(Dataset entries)
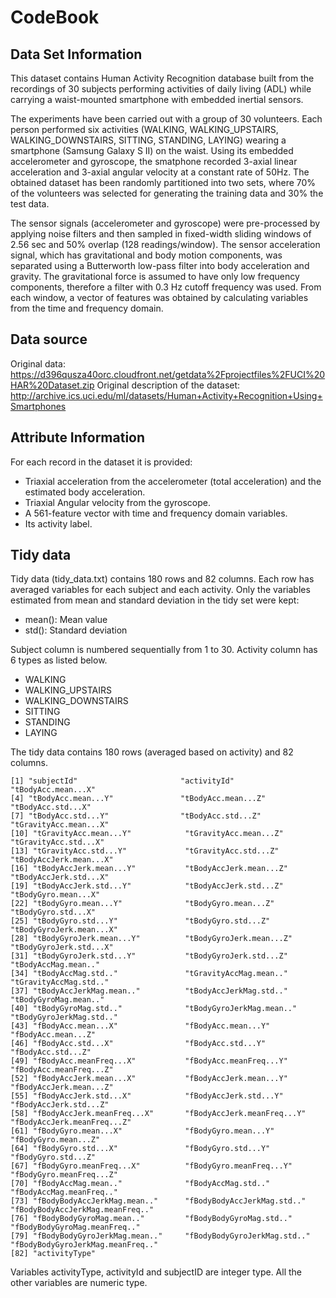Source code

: # CodeBook

## Data Set Information

This dataset contains Human Activity Recognition database built from the recordings of 30 subjects performing activities of daily living (ADL) while carrying a waist-mounted smartphone with embedded inertial sensors.

The experiments have been carried out with a group of 30 volunteers. Each person performed six activities (WALKING, WALKING_UPSTAIRS, WALKING_DOWNSTAIRS, SITTING, STANDING, LAYING) wearing a smartphone (Samsung Galaxy S II) on the waist. Using its embedded accelerometer and gyroscope, the smatphone recorded 3-axial linear acceleration and 3-axial angular velocity at a constant rate of 50Hz. The obtained dataset has been randomly partitioned into two sets, where 70% of the volunteers was selected for generating the training data and 30% the test data. 

The sensor signals (accelerometer and gyroscope) were pre-processed by applying noise filters and then sampled in fixed-width sliding windows of 2.56 sec and 50% overlap (128 readings/window). The sensor acceleration signal, which has gravitational and body motion components, was separated using a Butterworth low-pass filter into body acceleration and gravity. The gravitational force is assumed to have only low frequency components, therefore a filter with 0.3 Hz cutoff frequency was used. From each window, a vector of features was obtained by calculating variables from the time and frequency domain.

## Data source
Original data: https://d396qusza40orc.cloudfront.net/getdata%2Fprojectfiles%2FUCI%20HAR%20Dataset.zip
Original description of the dataset: http://archive.ics.uci.edu/ml/datasets/Human+Activity+Recognition+Using+Smartphones


## Attribute Information

For each record in the dataset it is provided: 
 * Triaxial acceleration from the accelerometer (total acceleration) and the estimated body acceleration. 
 * Triaxial Angular velocity from the gyroscope. 
 * A 561-feature vector with time and frequency domain variables. 
 * Its activity label. 

## Tidy data

Tidy data (tidy_data.txt) contains 180 rows and 82 columns. Each row has averaged variables for each subject and each activity.
Only the variables estimated from mean and standard deviation in the tidy set were kept:
 * mean(): Mean value
 * std(): Standard deviation

Subject column is numbered sequentially from 1 to 30. Activity column has 6 types as listed below.

 * WALKING
 * WALKING_UPSTAIRS
 * WALKING_DOWNSTAIRS
 * SITTING
 * STANDING
 * LAYING

The tidy data contains 180 rows (averaged based on activity) and 82 columns.

```
[1] "subjectId"                       "activityId"                      "tBodyAcc.mean...X"
[4] "tBodyAcc.mean...Y"               "tBodyAcc.mean...Z"               "tBodyAcc.std...X"
[7] "tBodyAcc.std...Y"                "tBodyAcc.std...Z"                "tGravityAcc.mean...X" 
[10] "tGravityAcc.mean...Y"            "tGravityAcc.mean...Z"            "tGravityAcc.std...X" 
[13] "tGravityAcc.std...Y"             "tGravityAcc.std...Z"             "tBodyAccJerk.mean...X" 
[16] "tBodyAccJerk.mean...Y"           "tBodyAccJerk.mean...Z"           "tBodyAccJerk.std...X"
[19] "tBodyAccJerk.std...Y"            "tBodyAccJerk.std...Z"            "tBodyGyro.mean...X"
[22] "tBodyGyro.mean...Y"              "tBodyGyro.mean...Z"              "tBodyGyro.std...X"
[25] "tBodyGyro.std...Y"               "tBodyGyro.std...Z"               "tBodyGyroJerk.mean...X"
[28] "tBodyGyroJerk.mean...Y"          "tBodyGyroJerk.mean...Z"          "tBodyGyroJerk.std...X"
[31] "tBodyGyroJerk.std...Y"           "tBodyGyroJerk.std...Z"           "tBodyAccMag.mean.."
[34] "tBodyAccMag.std.."               "tGravityAccMag.mean.."           "tGravityAccMag.std.."
[37] "tBodyAccJerkMag.mean.."          "tBodyAccJerkMag.std.."           "tBodyGyroMag.mean.."
[40] "tBodyGyroMag.std.."              "tBodyGyroJerkMag.mean.."         "tBodyGyroJerkMag.std.."
[43] "fBodyAcc.mean...X"               "fBodyAcc.mean...Y"               "fBodyAcc.mean...Z"
[46] "fBodyAcc.std...X"                "fBodyAcc.std...Y"                "fBodyAcc.std...Z" 
[49] "fBodyAcc.meanFreq...X"           "fBodyAcc.meanFreq...Y"           "fBodyAcc.meanFreq...Z"
[52] "fBodyAccJerk.mean...X"           "fBodyAccJerk.mean...Y"           "fBodyAccJerk.mean...Z"
[55] "fBodyAccJerk.std...X"            "fBodyAccJerk.std...Y"            "fBodyAccJerk.std...Z"
[58] "fBodyAccJerk.meanFreq...X"       "fBodyAccJerk.meanFreq...Y"       "fBodyAccJerk.meanFreq...Z" 
[61] "fBodyGyro.mean...X"              "fBodyGyro.mean...Y"              "fBodyGyro.mean...Z"
[64] "fBodyGyro.std...X"               "fBodyGyro.std...Y"               "fBodyGyro.std...Z"
[67] "fBodyGyro.meanFreq...X"          "fBodyGyro.meanFreq...Y"          "fBodyGyro.meanFreq...Z"
[70] "fBodyAccMag.mean.."              "fBodyAccMag.std.."               "fBodyAccMag.meanFreq.."
[73] "fBodyBodyAccJerkMag.mean.."      "fBodyBodyAccJerkMag.std.."       "fBodyBodyAccJerkMag.meanFreq.." 
[76] "fBodyBodyGyroMag.mean.."         "fBodyBodyGyroMag.std.."          "fBodyBodyGyroMag.meanFreq.."
[79] "fBodyBodyGyroJerkMag.mean.."     "fBodyBodyGyroJerkMag.std.."      "fBodyBodyGyroJerkMag.meanFreq.."
[82] "activityType"
```

Variables activityType, activityId and subjectID are integer type. All the other variables are numeric type.

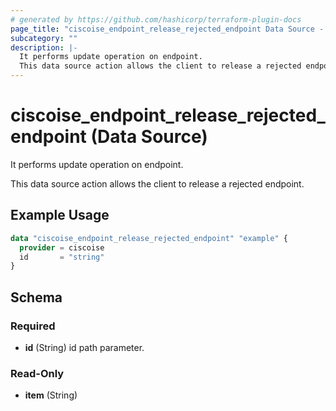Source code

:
 ```yaml
---
# generated by https://github.com/hashicorp/terraform-plugin-docs
page_title: "ciscoise_endpoint_release_rejected_endpoint Data Source - terraform-provider-ciscoise"
subcategory: ""
description: |-
  It performs update operation on endpoint.
  This data source action allows the client to release a rejected endpoint.
---
```


# ciscoise_endpoint_release_rejected_endpoint (Data Source)

It performs update operation on endpoint.

This data source action allows the client to release a rejected endpoint.

## Example Usage

```terraform
data "ciscoise_endpoint_release_rejected_endpoint" "example" {
  provider = ciscoise
  id       = "string"
}
```

<!-- schema generated by tfplugindocs -->
## Schema

### Required

- **id** (String) id path parameter.

### Read-Only

- **item** (String)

* What is required
The answer must be the lines from the first one in the records through the line containing "from the gyroscope.", copied exactly, with no pictures.

* Answer space
Source code

: # CodeBook

## Data Set Information

This dataset contains Human Activity Recognition database built from the recordings of 30 subjects performing activities of daily living (ADL) while carrying a waist-mounted smartphone with embedded inertial sensors.

The experiments have been carried out with a group of 30 volunteers. Each person performed six activities (WALKING, WALKING_UPSTAIRS, WALKING_DOWNSTAIRS, SITTING, STANDING, LAYING) wearing a smartphone (Samsung Galaxy S II) on the waist. Using its embedded accelerometer and gyroscope, the smatphone recorded 3-axial linear acceleration and 3-axial angular velocity at a constant rate of 50Hz. The obtained dataset has been randomly partitioned into two sets, where 70% of the volunteers was selected for generating the training data and 30% the test data. 

The sensor signals (accelerometer and gyroscope) were pre-processed by applying noise filters and then sampled in fixed-width sliding windows of 2.56 sec and 50% overlap (128 readings/window). The sensor acceleration signal, which has gravitational and body motion components, was separated using a Butterworth low-pass filter into body acceleration and gravity. The gravitational force is assumed to have only low frequency components, therefore a filter with 0.3 Hz cutoff frequency was used. From each window, a vector of features was obtained by calculating variables from the time and frequency domain.

## Data source
Original data: https://d396qusza40orc.cloudfront.net/getdata%2Fprojectfiles%2FUCI%20HAR%20Dataset.zip
Original description of the dataset: http://archive.ics.uci.edu/ml/datasets/Human+Activity+Recognition+Using+Smartphones


## Attribute Information

For each record in the dataset it is provided: 
 * Triaxial acceleration from the accelerometer (total acceleration) and the estimated body acceleration. 
 * Triaxial Angular velocity from the gyroscope. 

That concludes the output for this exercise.